When asked about it, Siegel said, “The asset class we focus on [at Fairstead] is multifamily, so I’m not really competing. If a client of CBRE on a rare occasion is looking at a portfolio we’re looking at, we’re not going to compete with that client.
There are firms in the city that represent office tenants and own office buildings. We don’t.”
Siegel is ever-present on the New York City social circuit — from parties to panels to steakhouses to niche social clubs.
Boston Properties’ John Powers said he once met Siegel in Greenwich Village for dinner at one of his go-to spots: Tiro a Segno. Nicknamed “the Italian rifle club,” it’s the oldest Italian-American club in the U.S. and has a basement shooting range.
Powers recalled, “I said to him, ‘Steve, you’re not Italian — you’re Jewish — and you don’t own a gun.’ He said, ‘Yeah, but the food is great and the people are wonderful.’”
It’s that level of social engagement that’s helped him in his business and personal life, sources said.

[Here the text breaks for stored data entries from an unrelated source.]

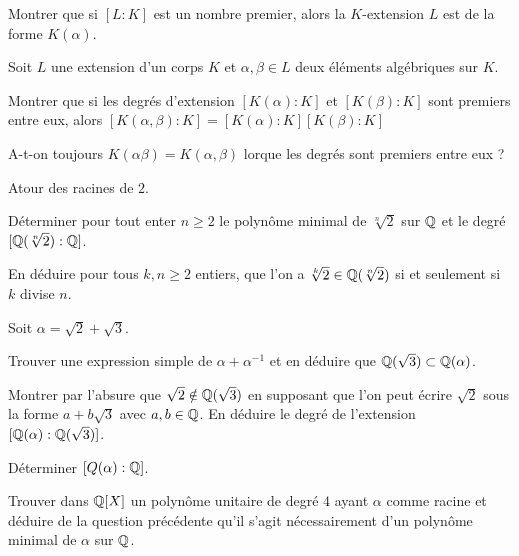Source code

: \documentclass[french]{report}
\begin{document}
\begin{exo}
    Montrer que si \([L\colon K]\) est un nombre premier, alors la \(K\)-extension
    \(L\) est de la forme \(K(\alpha)\).
\end{exo}

\begin{exo}
    Soit \(L\) une extension d'un corps \(K\) et \(\alpha,\beta\in L\) deux éléments
    algébriques sur \(K\).
    \begin{q}{1}
        Montrer que si les degrés d'extension \([K(\alpha)\colon K]\) et \([K(\beta)
        \colon K]\) sont premiers entre eux, alors \([K(\alpha,\beta)\colon K]=
        [K(\alpha)\colon K][K(\beta)\colon K]\)
    \end{q}
    \begin{q}{2}
        A-t-on toujours \(K(\alpha\beta)=K(\alpha,\beta)\) lorque les degrés sont
        premiers entre eux ?
    \end{q}
\end{exo}


\begin{exo}
    Atour des racines de \(2\).
    \begin{q}{1}
        Déterminer pour tout enter \(n\geq 2\) le polynôme minimal de \(\sqrt[n]{2}\)
        sur \(\mathbb{Q}\) et le degré \([\mathbb{Q}(\sqrt[n]{2}):\mathbb{Q}]\).
    \end{q}
    \begin{q}{2}
        En déduire pour tous \(k,n\geq 2\) entiers, que l'on a \(\sqrt[k]{2}\in\mathbb{Q}
        (\sqrt[n]{2})\) si et seulement si \(k\) divise \(n\).
    \end{q}
\end{exo}

\begin{exo}
    Soit \(\alpha=\sqrt{2}+\sqrt{3}\).
    \begin{q}{1}
        Trouver une expression simple de \(\alpha+\alpha^{-1}\) et en déduire
        que \(\mathbb{Q}(\sqrt{3})\subset\mathbb{Q}(\alpha)\).
    \end{q}
    \begin{q}{2}
        Montrer par l'absure que \(\sqrt{2}\notin\mathbb{Q}(\sqrt{3})\) en supposant que l'on
        peut écrire \(\sqrt{2}\) sous la forme \(a+b\sqrt{3}\) avec \(a,b\in\mathbb{Q}\).
        En déduire le degré de l'extension \([\mathbb{Q}(\alpha):\mathbb{Q}(\sqrt{3})]\).
    \end{q}
    \begin{q}{3}
        Déterminer \([Q(\alpha):\mathbb{Q}]\).
    \end{q}
    \begin{q}{4}
        Trouver dans \(\mathbb{Q}[X]\) un polynôme unitaire de degré \(4\) ayant \(\alpha\)
        comme racine et déduire de la question précédente qu'il s'agit nécessairement
        d'un polynôme minimal de \(\alpha\) sur \(\mathbb{Q}\).
    \end{q}
\end{exo}
\end{document}
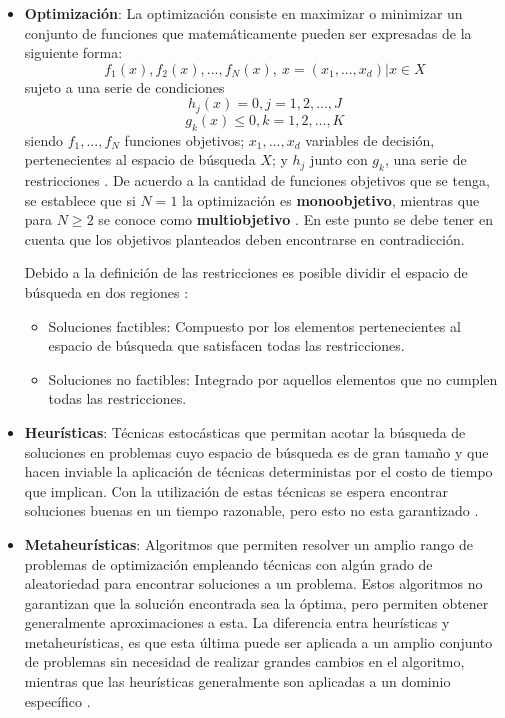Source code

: \documentclass[11pt,letterpaper]{article}
\begin{document}
\begin{itemize}
\item \textbf{Optimización}: La optimización consiste en maximizar o minimizar un conjunto de funciones que matemáticamente pueden ser expresadas de la siguiente forma:
$$f_1(x),f_2(x), ..., f_N(x),\ x=(x_1,...,x_d) | x \in X$$
sujeto a una serie de condiciones
$$h_j(x) = 0, j=1,2,...,J$$
$$g_k(x) \leq 0, k=1,2,...,K$$
siendo $f_1,...,f_N$ funciones objetivos; $x_1, ..., x_d$ variables de decisión, pertenecientes al espacio de búsqueda $X$; y $h_j$ junto con $g_k$, una serie de restricciones \cite{Yang2015}. De acuerdo a la cantidad de funciones objetivos que se tenga, se establece que si $N=1$ la optimización es \textbf{monoobjetivo}, mientras que para $N\geq 2$ se conoce como \textbf{multiobjetivo} \cite{Yang2015}. En este punto se debe tener en cuenta que los objetivos planteados deben encontrarse en contradicción. 

Debido a la definición de las restricciones es posible dividir el espacio de búsqueda en dos regiones \cite{Bozorg-Haddad2017}:
\begin{itemize}
	\item Soluciones factibles: Compuesto por los elementos pertenecientes al espacio de búsqueda que satisfacen todas las restricciones.
	\item Soluciones no factibles: Integrado por aquellos elementos que no cumplen todas las restricciones.
\end{itemize}

\item \textbf{Heurísticas}: Técnicas estocásticas que permitan acotar la búsqueda de soluciones en problemas cuyo espacio de búsqueda es de gran tamaño y que hacen inviable la aplicación de técnicas deterministas por el costo de tiempo que implican. Con la utilización de estas técnicas se espera encontrar soluciones buenas en un tiempo razonable, pero esto no esta garantizado \cite{Yang2015,Romanycia1985}.


\item \textbf{Metaheurísticas}: Algoritmos que permiten resolver un amplio rango de problemas de optimización empleando técnicas con algún grado de aleatoriedad para encontrar soluciones a un problema. Estos algoritmos no garantizan que la solución encontrada sea la óptima, pero permiten obtener generalmente aproximaciones a esta. La diferencia entra heurísticas y metaheurísticas, es que esta última puede ser aplicada a un amplio conjunto de problemas sin necesidad de realizar grandes cambios en el algoritmo, mientras que las heurísticas generalmente son aplicadas a un dominio específico \cite{Yang2015,Boussaid2013,Luke2013}.


\end{itemize}
\end{document}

In addition to feeding his career with new clients and connections, it also created a support system when his wife, Wendy — whom he lives with in a townhouse on East 65th Street and Park Avenue — was diagnosed with leukemia back in 2012. For more than a year, the couple lived in Boston while she underwent treatment, and in 2013, she received a bone marrow transplant.
Siegel is known as a committed family man all around. The couple has four children, two of whom Siegel has attempted to bring into the commercial brokerage fold.
Their 26-year-old daughter, Cassandra, recently completed a nearly two-year CBRE program, but left to attend law school. Jared, 29, who has turned down offers to work for his dad at CBRE, is a principal at Soho-based Squire Investments.
Still, Siegel does not seem ready to pass the reins to the next generation quite yet.
He says he still has more to do himself. “Is there anything I would like to do?” Siegel said. “Yeah, I’d like to win 10 more ‘Deal of the Year’ awards and some more ‘Ingenious Deal of the Years.’
“I’d like to make two or three more very significant additions to Manhattan’s skyline. There’s a lot of things I’d like to do. That’s what motivates me every single day.”